Tony Chasseur, directeur artistique de cette nuit du kompa, renchérit : "Le kompa, ça se développe. On part d'un thème, on ouvre, on développe, sans parler de la rythmique de la cymbale ou des choses comme ça qui sont, pour être technique, ternaires par exemple, choses que le commun des Occidentaux ne comprend pas tout à fait bien. Même les musiciens occidentaux sont fascinés parfois. En tout cas, ce n'est pas une musique formatée pour le public occidental…Qu'un titre de kompa dure tranquillement huit minutes, ça ne gêne aucun Antillais, ni aucun Haïtien. Par contre, ça gêne les radios occidentales. Sans compter que c'est une musique excessivement live. Et donc peu formatée au niveau du son aussi. Les médias ici ont besoin de la dynamique des boîtes à rythmes, de la régularité dans les morceaux, le côté un peu mécanique et robotique de la musique. C'est un peu ce qui se passe en radio en ce moment. Et le kompa n'entre pas du tout dans ce type de dynamique".

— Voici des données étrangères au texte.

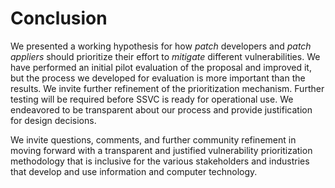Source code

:


# Conclusion

We presented a working hypothesis for how *_patch_* developers and *_patch appliers_* should prioritize their effort to *_mitigate_* different vulnerabilities. We have performed an initial pilot evaluation of the proposal and improved it, but the process we developed for evaluation is more important than the results. We invite further refinement of the prioritization mechanism. Further testing will be required before SSVC is ready for operational use. We endeavored to be transparent about our process and provide justification for design decisions.

We invite questions, comments, and further community refinement in moving forward with a transparent and justified vulnerability prioritization methodology that is inclusive for the various stakeholders and industries that develop and use information and computer technology.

Dieudonné Larose, qui a eu le privilège de conclure cette nuit du kompa, vers les cinq heures du matin au Zénith, s'interroge, lui, sur ces longueurs, à tel point qu'il en est venu à réduire un peu certains morceaux. "Personnellement, dit-il, mes morceaux font cinq à six minutes maximum. Mais il ne faut pas oublier que c'est une musique de danse. Il faut que les gens puissent bouger et s'amuser sur la musique. Quand c'est trois minutes, ça passe trop vite. Les gens n'ont pas le temps de savourer leur plaisir. C'est pour ça qu'on prolonge l'ambiance. De toutes manières, c'est notre public qui le veut comme ça". Mais c'est aussi Haïti qui marque sa différence, lui a-t-on demandé? "Tout à fait! Parce que sinon, on ne se sentirait plus tout à fait haïtien. Et ce serait dommage". C'est ainsi que se distingue au pays des Fugees une forme de résistance musicale face à la mondialisation abrutissante des sons. Dont acte.